## Your assignment
Return the count of lines in the following records that include "jointly", and nothing more.

## Excerpted data
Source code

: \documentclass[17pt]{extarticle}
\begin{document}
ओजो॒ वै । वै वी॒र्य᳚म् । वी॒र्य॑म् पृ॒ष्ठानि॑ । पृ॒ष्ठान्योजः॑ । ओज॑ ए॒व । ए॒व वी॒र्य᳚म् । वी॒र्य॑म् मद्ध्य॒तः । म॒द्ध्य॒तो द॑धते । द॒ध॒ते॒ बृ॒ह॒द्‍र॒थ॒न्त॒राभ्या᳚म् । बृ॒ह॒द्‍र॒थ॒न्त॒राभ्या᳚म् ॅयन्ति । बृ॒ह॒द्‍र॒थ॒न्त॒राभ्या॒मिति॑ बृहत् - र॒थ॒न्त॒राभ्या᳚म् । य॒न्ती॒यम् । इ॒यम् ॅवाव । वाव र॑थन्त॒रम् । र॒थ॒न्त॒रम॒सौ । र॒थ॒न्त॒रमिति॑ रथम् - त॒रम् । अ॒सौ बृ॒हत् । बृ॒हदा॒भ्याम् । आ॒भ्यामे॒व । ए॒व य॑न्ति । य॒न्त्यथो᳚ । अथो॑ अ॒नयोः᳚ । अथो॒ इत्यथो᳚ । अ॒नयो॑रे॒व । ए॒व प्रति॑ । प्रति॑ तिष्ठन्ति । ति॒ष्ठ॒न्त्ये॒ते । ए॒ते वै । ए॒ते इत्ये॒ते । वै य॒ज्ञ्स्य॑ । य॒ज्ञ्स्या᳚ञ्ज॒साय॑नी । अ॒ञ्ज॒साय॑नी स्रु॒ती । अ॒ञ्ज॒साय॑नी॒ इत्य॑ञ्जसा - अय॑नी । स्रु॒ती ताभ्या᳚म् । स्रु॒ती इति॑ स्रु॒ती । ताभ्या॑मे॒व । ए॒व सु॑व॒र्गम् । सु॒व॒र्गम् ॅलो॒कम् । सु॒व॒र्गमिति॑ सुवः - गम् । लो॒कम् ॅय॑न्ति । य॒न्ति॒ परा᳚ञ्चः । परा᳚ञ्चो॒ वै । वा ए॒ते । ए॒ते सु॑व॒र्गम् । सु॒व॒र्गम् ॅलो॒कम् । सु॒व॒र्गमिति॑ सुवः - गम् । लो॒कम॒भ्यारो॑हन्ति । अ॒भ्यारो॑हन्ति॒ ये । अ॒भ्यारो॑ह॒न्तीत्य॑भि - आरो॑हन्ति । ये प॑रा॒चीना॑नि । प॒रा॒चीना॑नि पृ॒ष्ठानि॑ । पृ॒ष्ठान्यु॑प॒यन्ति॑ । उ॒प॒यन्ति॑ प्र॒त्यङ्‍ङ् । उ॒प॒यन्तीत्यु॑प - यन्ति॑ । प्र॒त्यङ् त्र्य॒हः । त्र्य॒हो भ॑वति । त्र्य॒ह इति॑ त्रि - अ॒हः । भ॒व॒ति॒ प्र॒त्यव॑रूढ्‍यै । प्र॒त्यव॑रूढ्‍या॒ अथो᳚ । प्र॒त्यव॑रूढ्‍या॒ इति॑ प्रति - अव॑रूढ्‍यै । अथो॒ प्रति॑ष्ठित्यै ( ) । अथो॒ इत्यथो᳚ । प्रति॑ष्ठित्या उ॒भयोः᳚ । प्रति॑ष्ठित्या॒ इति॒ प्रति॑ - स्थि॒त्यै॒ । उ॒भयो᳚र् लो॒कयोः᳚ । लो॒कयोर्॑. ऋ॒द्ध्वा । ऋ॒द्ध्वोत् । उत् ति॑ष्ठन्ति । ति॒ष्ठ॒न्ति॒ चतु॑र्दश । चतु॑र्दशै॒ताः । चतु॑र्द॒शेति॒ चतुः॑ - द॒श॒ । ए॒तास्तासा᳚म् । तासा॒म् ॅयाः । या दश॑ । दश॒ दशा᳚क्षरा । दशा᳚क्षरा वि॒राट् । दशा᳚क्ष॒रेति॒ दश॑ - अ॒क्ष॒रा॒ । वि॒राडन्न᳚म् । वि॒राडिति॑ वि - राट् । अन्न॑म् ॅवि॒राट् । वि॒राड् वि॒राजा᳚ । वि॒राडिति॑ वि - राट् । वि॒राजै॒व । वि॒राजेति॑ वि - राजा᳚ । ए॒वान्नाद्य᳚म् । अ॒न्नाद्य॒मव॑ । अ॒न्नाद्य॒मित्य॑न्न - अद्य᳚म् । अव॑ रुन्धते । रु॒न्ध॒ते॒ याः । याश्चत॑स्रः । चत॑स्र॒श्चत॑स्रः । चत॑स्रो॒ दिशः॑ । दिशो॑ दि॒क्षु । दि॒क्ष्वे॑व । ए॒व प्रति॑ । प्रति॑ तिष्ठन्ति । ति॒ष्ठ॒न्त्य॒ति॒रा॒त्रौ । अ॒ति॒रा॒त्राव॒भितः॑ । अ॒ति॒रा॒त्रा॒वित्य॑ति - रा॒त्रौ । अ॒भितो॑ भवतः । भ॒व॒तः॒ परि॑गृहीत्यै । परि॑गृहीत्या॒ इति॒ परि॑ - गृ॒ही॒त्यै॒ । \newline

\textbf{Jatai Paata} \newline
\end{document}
---
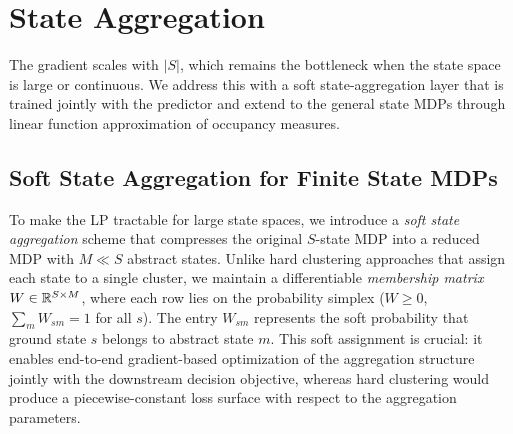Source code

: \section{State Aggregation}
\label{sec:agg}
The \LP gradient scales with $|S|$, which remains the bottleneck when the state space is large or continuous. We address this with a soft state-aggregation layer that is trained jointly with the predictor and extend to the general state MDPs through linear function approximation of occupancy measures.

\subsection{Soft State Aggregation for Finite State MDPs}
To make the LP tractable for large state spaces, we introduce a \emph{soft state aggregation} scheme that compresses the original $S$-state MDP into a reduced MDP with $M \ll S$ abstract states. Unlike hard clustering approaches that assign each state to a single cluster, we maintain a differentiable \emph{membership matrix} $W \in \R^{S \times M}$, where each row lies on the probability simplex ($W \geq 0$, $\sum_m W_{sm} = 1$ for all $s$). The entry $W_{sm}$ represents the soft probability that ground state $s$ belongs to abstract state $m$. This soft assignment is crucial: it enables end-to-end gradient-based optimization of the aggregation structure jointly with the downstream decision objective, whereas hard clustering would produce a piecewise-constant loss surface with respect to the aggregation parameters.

## Written response
2